I am using python and mongodb. I have a collection which contains 40000 documents. I have a group of coordinates and I need to find which document these coordinates belong to. Now I am doing:
cell_start = citymap.find({"cell_latlng":{"$geoIntersects":{"$geometry":{"type":"Point", "coordinates":orig_coord}}}})
This method is a typical geoJSON method and it works well. Now I know some documents have such a field:
{'trips_dest':......}
The value of this field is not important so I just skip that. The thing is that, instead of looking for documents from all these 40000 documents, I can just look for documents from documents which have the field called 'trips_dest'.

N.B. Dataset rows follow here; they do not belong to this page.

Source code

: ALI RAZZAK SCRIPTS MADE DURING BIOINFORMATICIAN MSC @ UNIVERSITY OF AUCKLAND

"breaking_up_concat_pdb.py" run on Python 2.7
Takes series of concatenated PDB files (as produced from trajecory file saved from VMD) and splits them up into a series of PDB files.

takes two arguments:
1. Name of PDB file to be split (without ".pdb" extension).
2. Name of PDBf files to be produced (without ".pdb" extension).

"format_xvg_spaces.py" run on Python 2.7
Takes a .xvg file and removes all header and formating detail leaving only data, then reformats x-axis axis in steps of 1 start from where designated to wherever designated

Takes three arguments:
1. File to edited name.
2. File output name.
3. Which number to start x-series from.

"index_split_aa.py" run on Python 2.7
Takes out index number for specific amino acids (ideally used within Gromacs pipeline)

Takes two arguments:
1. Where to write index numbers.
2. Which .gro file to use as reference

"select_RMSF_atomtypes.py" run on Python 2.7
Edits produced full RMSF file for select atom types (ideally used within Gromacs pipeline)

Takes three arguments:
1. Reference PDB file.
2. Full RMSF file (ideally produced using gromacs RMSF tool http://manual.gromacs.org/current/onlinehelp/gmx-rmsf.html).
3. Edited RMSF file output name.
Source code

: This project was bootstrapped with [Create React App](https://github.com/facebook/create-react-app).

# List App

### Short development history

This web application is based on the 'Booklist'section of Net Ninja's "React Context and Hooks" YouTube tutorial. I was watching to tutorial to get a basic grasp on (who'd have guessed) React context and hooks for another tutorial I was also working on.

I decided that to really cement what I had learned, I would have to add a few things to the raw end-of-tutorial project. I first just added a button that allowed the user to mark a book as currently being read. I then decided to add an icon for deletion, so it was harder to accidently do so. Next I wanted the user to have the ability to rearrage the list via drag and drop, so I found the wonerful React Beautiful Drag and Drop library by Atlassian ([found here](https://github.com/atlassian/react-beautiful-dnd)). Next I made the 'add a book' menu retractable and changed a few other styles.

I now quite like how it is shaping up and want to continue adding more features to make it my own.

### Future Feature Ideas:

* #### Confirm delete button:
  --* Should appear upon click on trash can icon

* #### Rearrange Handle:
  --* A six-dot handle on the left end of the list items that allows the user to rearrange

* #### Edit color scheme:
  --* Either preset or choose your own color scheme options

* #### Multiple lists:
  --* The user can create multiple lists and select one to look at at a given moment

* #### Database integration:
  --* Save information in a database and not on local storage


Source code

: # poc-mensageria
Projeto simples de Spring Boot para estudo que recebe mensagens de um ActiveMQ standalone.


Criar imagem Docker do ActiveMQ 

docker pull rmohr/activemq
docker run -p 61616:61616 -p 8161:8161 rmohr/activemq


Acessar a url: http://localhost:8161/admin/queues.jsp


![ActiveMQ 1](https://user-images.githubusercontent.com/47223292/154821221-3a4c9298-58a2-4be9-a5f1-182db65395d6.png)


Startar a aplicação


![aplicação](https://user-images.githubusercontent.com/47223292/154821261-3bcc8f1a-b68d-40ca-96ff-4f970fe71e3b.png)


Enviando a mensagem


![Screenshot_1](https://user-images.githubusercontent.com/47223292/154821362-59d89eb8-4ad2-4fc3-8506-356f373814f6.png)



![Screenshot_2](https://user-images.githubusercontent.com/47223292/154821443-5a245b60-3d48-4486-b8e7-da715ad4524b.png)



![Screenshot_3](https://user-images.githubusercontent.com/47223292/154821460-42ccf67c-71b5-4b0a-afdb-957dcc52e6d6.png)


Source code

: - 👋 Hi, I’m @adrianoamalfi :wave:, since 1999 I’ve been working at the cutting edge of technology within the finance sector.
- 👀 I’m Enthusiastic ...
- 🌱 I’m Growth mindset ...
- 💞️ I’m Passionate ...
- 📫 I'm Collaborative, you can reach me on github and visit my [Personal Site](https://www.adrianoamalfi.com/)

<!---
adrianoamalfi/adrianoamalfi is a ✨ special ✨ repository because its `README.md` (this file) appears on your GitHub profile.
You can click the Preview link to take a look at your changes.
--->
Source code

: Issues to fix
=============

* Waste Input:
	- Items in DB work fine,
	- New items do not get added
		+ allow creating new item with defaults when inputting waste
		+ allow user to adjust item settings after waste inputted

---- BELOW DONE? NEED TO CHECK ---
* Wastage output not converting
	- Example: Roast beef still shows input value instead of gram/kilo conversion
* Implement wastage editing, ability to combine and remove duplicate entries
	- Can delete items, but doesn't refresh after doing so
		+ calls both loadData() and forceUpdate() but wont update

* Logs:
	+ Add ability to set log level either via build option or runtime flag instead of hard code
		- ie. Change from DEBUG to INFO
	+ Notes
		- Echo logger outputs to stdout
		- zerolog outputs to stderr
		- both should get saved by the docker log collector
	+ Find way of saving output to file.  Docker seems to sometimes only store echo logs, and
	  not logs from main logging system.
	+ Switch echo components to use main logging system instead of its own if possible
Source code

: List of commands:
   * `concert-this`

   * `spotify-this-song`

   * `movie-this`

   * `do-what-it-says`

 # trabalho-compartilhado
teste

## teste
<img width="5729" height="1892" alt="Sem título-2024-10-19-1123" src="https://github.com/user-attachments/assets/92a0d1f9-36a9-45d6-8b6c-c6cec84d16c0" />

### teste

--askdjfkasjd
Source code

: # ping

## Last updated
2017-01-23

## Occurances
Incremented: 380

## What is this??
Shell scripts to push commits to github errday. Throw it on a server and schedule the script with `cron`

Since I know only about 40% of documents have the field 'trips_dest' so I think this would increase the efficiency. However, I don't know how to modify my code to do that. Any idea?

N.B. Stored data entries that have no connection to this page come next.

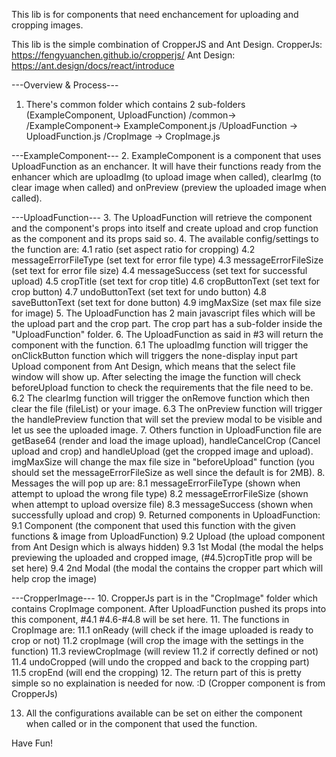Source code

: This lib is for components that need enchancement for uploading and cropping images.

This lib is the simple combination of CropperJS and Ant Design.
CropperJs: https://fengyuanchen.github.io/cropperjs/
Ant Design: https://ant.design/docs/react/introduce

---Overview & Process---
1. There's common folder which contains 2 sub-folders (ExampleComponent, UploadFunction)
    /common->
            /ExampleComponent->
                              ExampleComponent.js
            /UploadFunction  ->
                              UploadFunction.js
                              /CropImage          ->
                                                  CropImage.js
  
---ExampleComponent---
2. ExampleComponent is a component that uses UploadFunction as an enchancer. It will have their functions ready from the enhancer which are uploadImg (to upload image when called), clearImg (to clear image when called) and onPreview (preview the uploaded image when called).
  
---UploadFunction---
3. The UploadFunction will retrieve the component and the component's props into itself and create upload and crop function as the component and its props said so. 
4. The available config/settings to the function are:
    4.1 ratio (set aspect ratio for cropping)
    4.2 messageErrorFileType (set text for error file type)
    4.3 messageErrorFileSize (set text for error file size)
    4.4 messageSuccess (set text for successful upload)
    4.5 cropTitle (set text for crop title)
    4.6 cropButtonText (set text for crop button)
    4.7 undoButtonText (set text for undo button)
    4.8 saveButtonText (set text for done button)
    4.9 imgMaxSize (set max file size for image)
5. The UploadFunction has 2 main javascript files which will be the upload part and the crop part. The crop part has a sub-folder inside the "UploadFunction" folder.
6. The UploadFunction as said in #3 will return the component with the function. 
    6.1 The uploadImg function will trigger the onClickButton function which will triggers the none-display input part Upload component from Ant Design, which means that the select file window will show up. After selecting the image the function will check beforeUpload function to check the requirements that the file need to be.
    6.2 The clearImg function will trigger the onRemove function which then clear the file (fileList) or your image.
    6.3 The onPreview function will trigger the handlePreview function that will set the preview modal to be visible and let us see the uploaded image.
7. Others function in UploadFunction file are getBase64 (render and load the image upload), handleCancelCrop (Cancel upload and crop) and handleUpload (get the cropped image and upload). imgMaxSize will change the max file size in "beforeUpload" function (you should set the messageErrorFileSize as well since the default is for 2MB).
8. Messages the will pop up are:
    8.1 messageErrorFileType (shown when attempt to upload the wrong file type)
    8.2 messageErrorFileSize (shown when attempt to upload oversize file)
    8.3 messageSuccess (shown when successfully upload and crop)
9. Returned components in UploadFunction:
    9.1 Component (the component that used this function with the given functions & image from UploadFunction)
    9.2 Upload (the upload component from Ant Design which is always hidden)
    9.3 1st Modal (the modal the helps previewing the uploaded and cropped image, (#4.5)cropTitle prop will be set here)
    9.4 2nd Modal (the modal the contains the cropper part which will help crop the image)
    
---CropperImage---
10. CropperJs part is in the "CropImage" folder which contains CropImage component. After UploadFunction pushed its props into this component, #4.1 #4.6-#4.8 will be set here. 
11. The functions in CropImage are:
    11.1 onReady (will check if the image uploaded is ready to crop or not)
    11.2 cropImage (will crop the image with the settings in the function)
    11.3 reviewCropImage (will review 11.2 if correctly defined or not)
    11.4 undoCropped (will undo the cropped and back to the cropping part)
    11.5 cropEnd (will end the cropping)
12. The return part of this is pretty simple so no explaination is needed for now. :D (Cropper component is from CropperJs)
  
13. All the configurations available can be set on either the component when called or in the component that used the function.
  
Have Fun! 
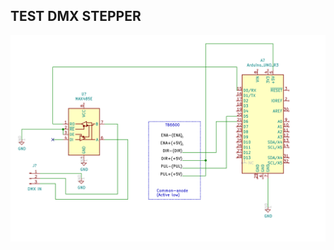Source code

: ## TEST DMX STEPPER
![alt text](https://github.com/pinarson/CHATEAU/blob/main/kicad_schema.png?raw=true)
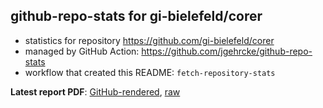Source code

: ## github-repo-stats for gi-bielefeld/corer

- statistics for repository https://github.com/gi-bielefeld/corer
- managed by GitHub Action: https://github.com/jgehrcke/github-repo-stats
- workflow that created this README: `fetch-repository-stats`

**Latest report PDF**: [GitHub-rendered](https://github.com/NFDI4Microbiota/KPI-data/blob/github-repo-stats/gi-bielefeld/corer/latest-report/report.pdf), [raw](https://github.com/NFDI4Microbiota/KPI-data/raw/github-repo-stats/gi-bielefeld/corer/latest-report/report.pdf)

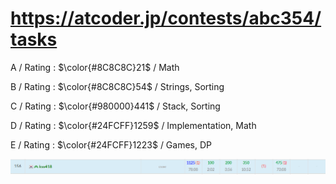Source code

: # https://atcoder.jp/contests/abc354/tasks

A / Rating : $\color{#8C8C8C}21$ / Math

B / Rating : $\color{#8C8C8C}54$ / Strings, Sorting

C / Rating : $\color{#980000}441$ / Stack, Sorting

D / Rating : $\color{#24FCFF}1259$ / Implementation, Math

E / Rating : $\color{#24FCFF}1223$ / Games, DP

![My Image](https://github.com/kss418/Atcoder/blob/main/ABC/Images/Standings/354.png)
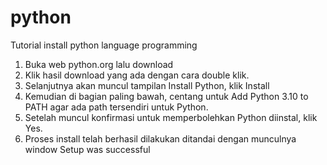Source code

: # python
Tutorial install python language programming
1. Buka web python.org lalu download
2. Klik hasil download yang ada dengan cara double klik.
3. Selanjutnya akan muncul tampilan Install Python, klik Install
4. Kemudian di bagian paling bawah, centang untuk Add Python 3.10 to PATH agar ada path tersendiri untuk Python.
5. Setelah muncul konfirmasi untuk memperbolehkan Python diinstal, klik Yes.
6. Proses install telah berhasil dilakukan ditandai dengan munculnya window Setup was successful
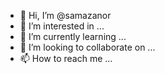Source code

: - 👋 Hi, I’m @samazanor
- 👀 I’m interested in ...
- 🌱 I’m currently learning ...
- 💞️ I’m looking to collaborate on ...
- 📫 How to reach me ...

<!---
samazanor/samazanor is a ✨ special ✨ repository because its `README.md` (this file) appears on your GitHub profile.
You can click the Preview link to take a look at your changes.
--->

You need the $exists query operator. Something like that:
cell_start = citymap.find({"trips_dest": {$exists: true},
"cell_latlng":{"$geoIntersects":{"$geometry":{"type":"Point", "coordinates":orig_coord}}}})
To quote the documentation:
Syntax:
{ field: { $exists: <boolean> } }
When
<boolean>
is true,$exists
matches the documents that contain the field, including documents where the field value is null
If you need to reject null values, use:
"trips_dest": {$exists: true, $ne: null}
As a final note, a sparse index might eventually speed up such query.